Martin Bruneau | La fable de Butadès

Galerie Isabelle Gounod, Paris

10 octobre - 23 novembre 2019



Je veux savoir ce que cela veut dire, « faire de la peinture » et « être peintre ».

La meilleure façon de le savoir, c’est d’aller dans la peinture,

de chercher mais pas dans les livres, dans les tableaux.


Propos de l'artiste (1)




Entrer dans l’atelier de Martin Bruneau, c’est se confronter à trente années de peinture. Et plus encore, à autant d’années d’investigation et de recherche sur ce que l’Histoire de la Peinture nous a légué. Travaillant essentiellement par séries et reprises des icônes de l’art européen (des Ménines de Vélasquez au Radeau de la Méduse de Géricault), l’œuvre de Martin Bruneau se caractérise par une liberté d’appropriation et une sincère humilité face à cet héritage.

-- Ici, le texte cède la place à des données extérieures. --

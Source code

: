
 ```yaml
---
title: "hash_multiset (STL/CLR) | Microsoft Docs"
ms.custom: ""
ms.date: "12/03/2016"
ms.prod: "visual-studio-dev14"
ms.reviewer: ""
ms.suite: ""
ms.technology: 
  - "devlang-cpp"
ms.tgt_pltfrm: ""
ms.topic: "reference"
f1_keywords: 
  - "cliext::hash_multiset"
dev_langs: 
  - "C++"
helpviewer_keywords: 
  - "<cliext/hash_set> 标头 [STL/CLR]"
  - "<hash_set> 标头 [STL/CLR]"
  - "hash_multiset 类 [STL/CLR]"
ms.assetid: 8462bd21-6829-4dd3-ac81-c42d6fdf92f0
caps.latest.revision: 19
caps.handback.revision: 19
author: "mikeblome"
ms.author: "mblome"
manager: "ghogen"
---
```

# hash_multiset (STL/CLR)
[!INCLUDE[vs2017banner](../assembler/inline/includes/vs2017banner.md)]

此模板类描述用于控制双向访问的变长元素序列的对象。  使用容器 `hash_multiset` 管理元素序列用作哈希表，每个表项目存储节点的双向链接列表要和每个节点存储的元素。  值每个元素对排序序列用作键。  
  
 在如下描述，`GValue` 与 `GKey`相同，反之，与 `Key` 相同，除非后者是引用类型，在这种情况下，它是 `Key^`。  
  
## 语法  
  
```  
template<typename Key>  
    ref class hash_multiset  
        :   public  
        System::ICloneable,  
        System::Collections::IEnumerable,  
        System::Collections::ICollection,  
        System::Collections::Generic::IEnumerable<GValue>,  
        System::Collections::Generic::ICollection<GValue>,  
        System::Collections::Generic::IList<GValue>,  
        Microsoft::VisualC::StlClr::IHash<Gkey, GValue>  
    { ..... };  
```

Formé à Montréal, l’artiste en garde la spontanéité d’une touche abstraite et expressive, propre à l’histoire artistique nord-américaine ; une attention particulière portée au geste et à la couleur, abordés pour ce qu’ils sont, absolument libres de tout sujet ; un recours également à la série comme mode d’épuisement du sujet et du signe. Rapidement, pourtant, une société plus aristocratique et plus ancienne devait venir hanter ses toiles : ici les figures princières de Cranach (v. 1540), ailleurs les membres du Syndic de la guilde des Drapiers peints par Rembrandt en 1662. Autant d’images du passé considérées comme simples objets de peinture, à l’envi détournées, retournées, contournées, défigurées.

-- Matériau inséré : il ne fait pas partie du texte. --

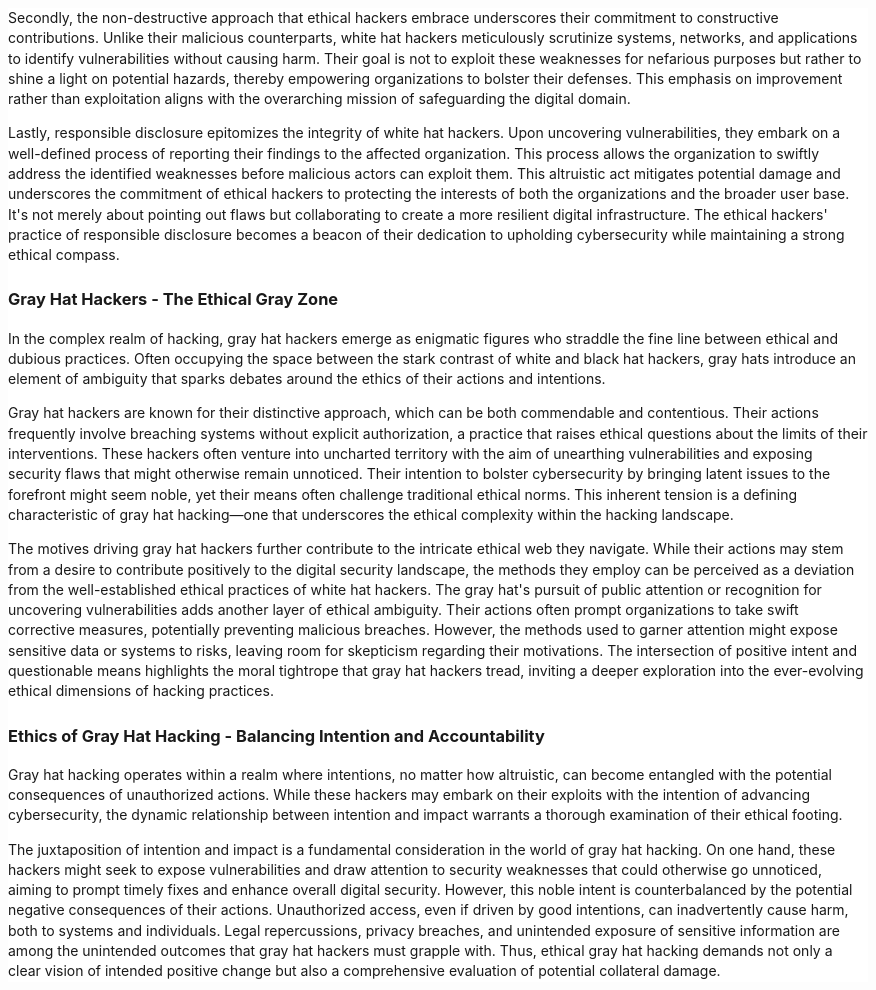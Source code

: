 Secondly, the non-destructive approach that ethical hackers embrace underscores their commitment to constructive contributions. Unlike their malicious counterparts, white hat hackers meticulously scrutinize systems, networks, and applications to identify vulnerabilities without causing harm. Their goal is not to exploit these weaknesses for nefarious purposes but rather to shine a light on potential hazards, thereby empowering organizations to bolster their defenses. This emphasis on improvement rather than exploitation aligns with the overarching mission of safeguarding the digital domain.

Lastly, responsible disclosure epitomizes the integrity of white hat hackers. Upon uncovering vulnerabilities, they embark on a well-defined process of reporting their findings to the affected organization. This process allows the organization to swiftly address the identified weaknesses before malicious actors can exploit them. This altruistic act mitigates potential damage and underscores the commitment of ethical hackers to protecting the interests of both the organizations and the broader user base. It's not merely about pointing out flaws but collaborating to create a more resilient digital infrastructure. The ethical hackers' practice of responsible disclosure becomes a beacon of their dedication to upholding cybersecurity while maintaining a strong ethical compass.

### Gray Hat Hackers - The Ethical Gray Zone

In the complex realm of hacking, gray hat hackers emerge as enigmatic figures who straddle the fine line between ethical and dubious practices. Often occupying the space between the stark contrast of white and black hat hackers, gray hats introduce an element of ambiguity that sparks debates around the ethics of their actions and intentions.

Gray hat hackers are known for their distinctive approach, which can be both commendable and contentious. Their actions frequently involve breaching systems without explicit authorization, a practice that raises ethical questions about the limits of their interventions. These hackers often venture into uncharted territory with the aim of unearthing vulnerabilities and exposing security flaws that might otherwise remain unnoticed. Their intention to bolster cybersecurity by bringing latent issues to the forefront might seem noble, yet their means often challenge traditional ethical norms. This inherent tension is a defining characteristic of gray hat hacking—one that underscores the ethical complexity within the hacking landscape.

The motives driving gray hat hackers further contribute to the intricate ethical web they navigate. While their actions may stem from a desire to contribute positively to the digital security landscape, the methods they employ can be perceived as a deviation from the well-established ethical practices of white hat hackers. The gray hat's pursuit of public attention or recognition for uncovering vulnerabilities adds another layer of ethical ambiguity. Their actions often prompt organizations to take swift corrective measures, potentially preventing malicious breaches. However, the methods used to garner attention might expose sensitive data or systems to risks, leaving room for skepticism regarding their motivations. The intersection of positive intent and questionable means highlights the moral tightrope that gray hat hackers tread, inviting a deeper exploration into the ever-evolving ethical dimensions of hacking practices.

### Ethics of Gray Hat Hacking - Balancing Intention and Accountability

Gray hat hacking operates within a realm where intentions, no matter how altruistic, can become entangled with the potential consequences of unauthorized actions. While these hackers may embark on their exploits with the intention of advancing cybersecurity, the dynamic relationship between intention and impact warrants a thorough examination of their ethical footing.

The juxtaposition of intention and impact is a fundamental consideration in the world of gray hat hacking. On one hand, these hackers might seek to expose vulnerabilities and draw attention to security weaknesses that could otherwise go unnoticed, aiming to prompt timely fixes and enhance overall digital security. However, this noble intent is counterbalanced by the potential negative consequences of their actions. Unauthorized access, even if driven by good intentions, can inadvertently cause harm, both to systems and individuals. Legal repercussions, privacy breaches, and unintended exposure of sensitive information are among the unintended outcomes that gray hat hackers must grapple with. Thus, ethical gray hat hacking demands not only a clear vision of intended positive change but also a comprehensive evaluation of potential collateral damage.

Au cœur de ses différentes séries, la figure humaine occupe une place centrale. Sans doute est-ce parce que sa représentation concentre l’essentiel des tensions que Martin Bruneau aime à faire s’entrechoquer. Le portrait induit en effet de nombreuses réflexions sur la notion d’identité. Identité au modèle, suivant l’injonction de ressemblance. Identité du sujet, dont la caractérisation s’accorde au singulier. Identité de la peinture elle-même enfin, qui sait se faire oublier pour simuler la vie et dont la naissance aurait précisément partie liée avec l’invention du portrait.

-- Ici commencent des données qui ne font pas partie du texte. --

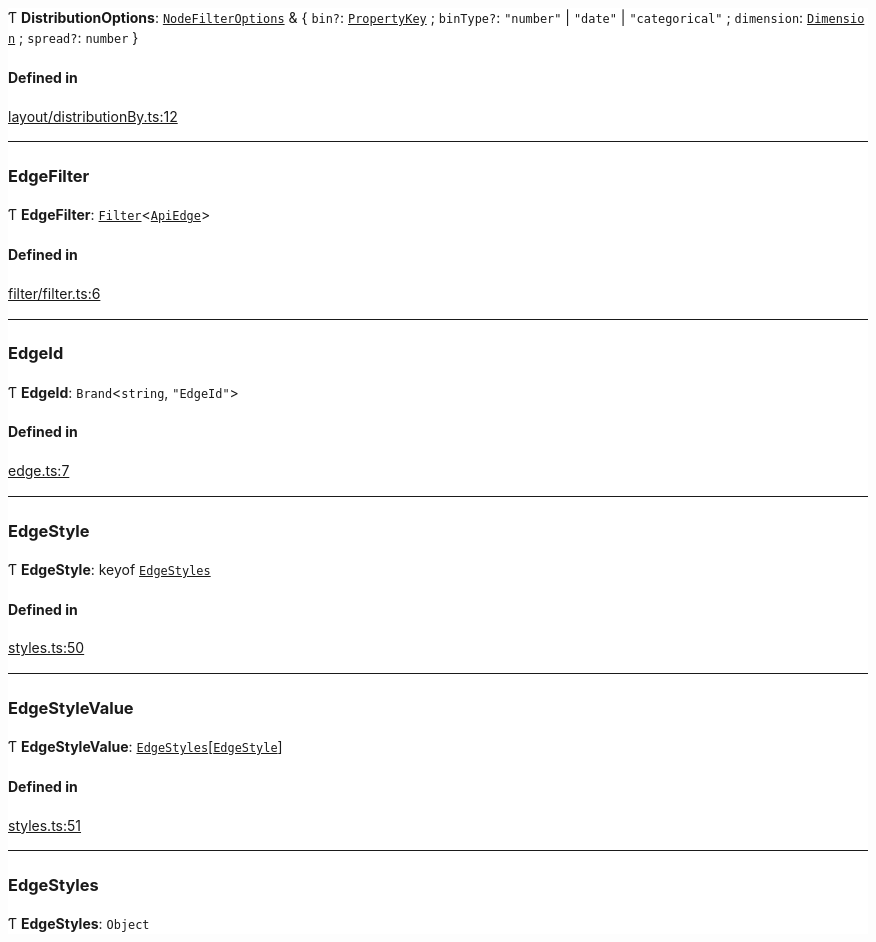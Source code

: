 Ƭ **DistributionOptions**: [`NodeFilterOptions`](interfaces/NodeFilterOptions.md) & { `bin?`: [`PropertyKey`](modules.md#propertykey) ; `binType?`: ``"number"`` \| ``"date"`` \| ``"categorical"`` ; `dimension`: [`Dimension`](modules.md#dimension) ; `spread?`: `number`  }

#### Defined in

[layout/distributionBy.ts:12](https://bitbucket.org/kineviz/graphxr-api/src/019f384/src/layout/distributionBy.ts#lines-12)

___

### EdgeFilter

Ƭ **EdgeFilter**: [`Filter`](modules.md#filter)<[`ApiEdge`](classes/ApiEdge.md)\>

#### Defined in

[filter/filter.ts:6](https://bitbucket.org/kineviz/graphxr-api/src/019f384/src/filter/filter.ts#lines-6)

___

### EdgeId

Ƭ **EdgeId**: `Brand`<`string`, ``"EdgeId"``\>

#### Defined in

[edge.ts:7](https://bitbucket.org/kineviz/graphxr-api/src/019f384/src/edge.ts#lines-7)

___

### EdgeStyle

Ƭ **EdgeStyle**: keyof [`EdgeStyles`](modules.md#edgestyles)

#### Defined in

[styles.ts:50](https://bitbucket.org/kineviz/graphxr-api/src/019f384/src/styles.ts#lines-50)

___

### EdgeStyleValue

Ƭ **EdgeStyleValue**: [`EdgeStyles`](modules.md#edgestyles)[[`EdgeStyle`](modules.md#edgestyle)]

#### Defined in

[styles.ts:51](https://bitbucket.org/kineviz/graphxr-api/src/019f384/src/styles.ts#lines-51)

___

### EdgeStyles

Ƭ **EdgeStyles**: `Object`
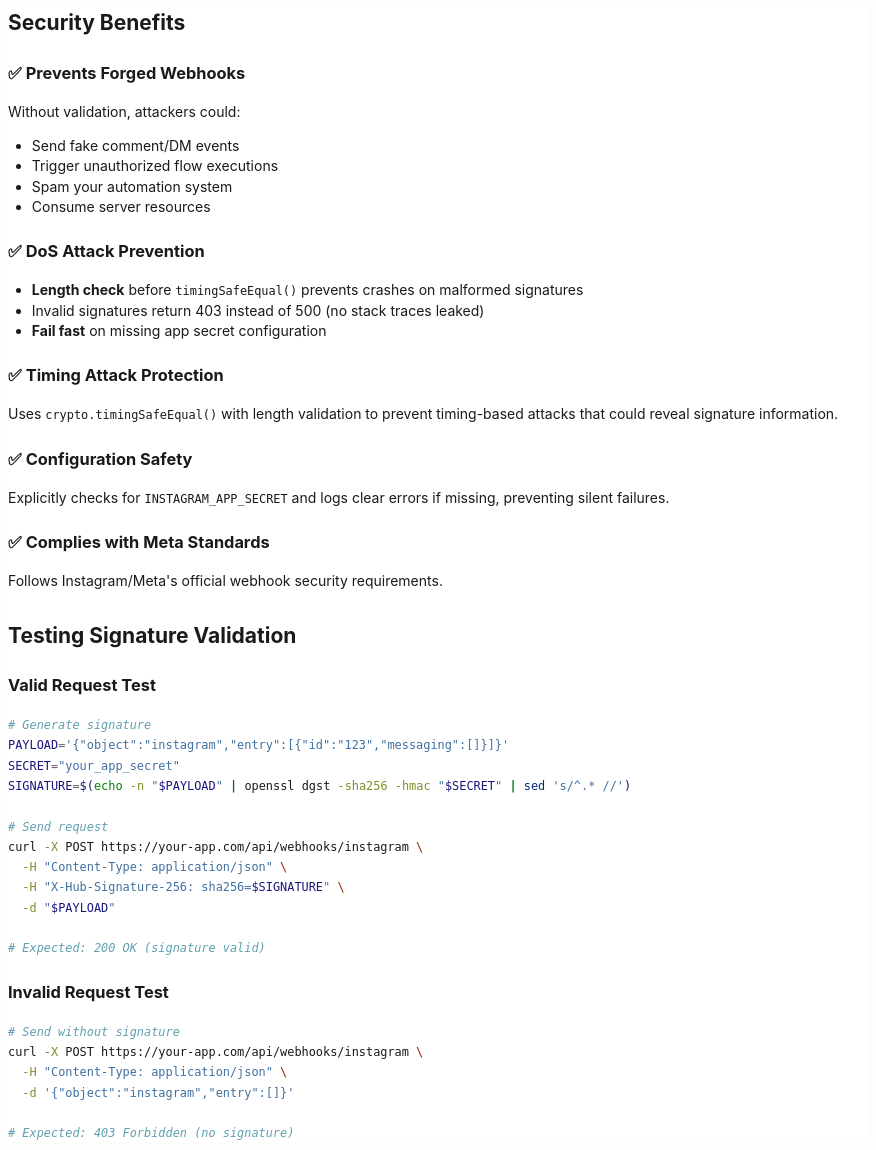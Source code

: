 ## Security Benefits

### ✅ Prevents Forged Webhooks
Without validation, attackers could:
- Send fake comment/DM events
- Trigger unauthorized flow executions
- Spam your automation system
- Consume server resources

### ✅ DoS Attack Prevention
- **Length check** before `timingSafeEqual()` prevents crashes on malformed signatures
- Invalid signatures return 403 instead of 500 (no stack traces leaked)
- **Fail fast** on missing app secret configuration

### ✅ Timing Attack Protection
Uses `crypto.timingSafeEqual()` with length validation to prevent timing-based attacks that could reveal signature information.

### ✅ Configuration Safety
Explicitly checks for `INSTAGRAM_APP_SECRET` and logs clear errors if missing, preventing silent failures.

### ✅ Complies with Meta Standards
Follows Instagram/Meta's official webhook security requirements.

## Testing Signature Validation

### Valid Request Test

```bash
# Generate signature
PAYLOAD='{"object":"instagram","entry":[{"id":"123","messaging":[]}]}'
SECRET="your_app_secret"
SIGNATURE=$(echo -n "$PAYLOAD" | openssl dgst -sha256 -hmac "$SECRET" | sed 's/^.* //')

# Send request
curl -X POST https://your-app.com/api/webhooks/instagram \
  -H "Content-Type: application/json" \
  -H "X-Hub-Signature-256: sha256=$SIGNATURE" \
  -d "$PAYLOAD"

# Expected: 200 OK (signature valid)
```

### Invalid Request Test

```bash
# Send without signature
curl -X POST https://your-app.com/api/webhooks/instagram \
  -H "Content-Type: application/json" \
  -d '{"object":"instagram","entry":[]}'

# Expected: 403 Forbidden (no signature)
```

C’est là du moins que Pline l’Ancien en situe l’origine, qui nous rapporte dans son Histoire Naturelle comment le potier Butadès de Sycione en inventa le principe pour sa fille : amoureuse d’un jeune homme qui devait partir à l’étranger, cette dernière entoura d’une ligne l’ombre du visage de son bien aimé, projetée sur le mur par la lumière d’une lanterne. Son père, Butadès, appliqua alors de l’argile sur l’esquisse pour en faire un relief qu’il mit à durcir avec le reste de ses poteries. Le sort en fut jeté et l’on ne devait plus cesser depuis de contourer et de modeler des ombres.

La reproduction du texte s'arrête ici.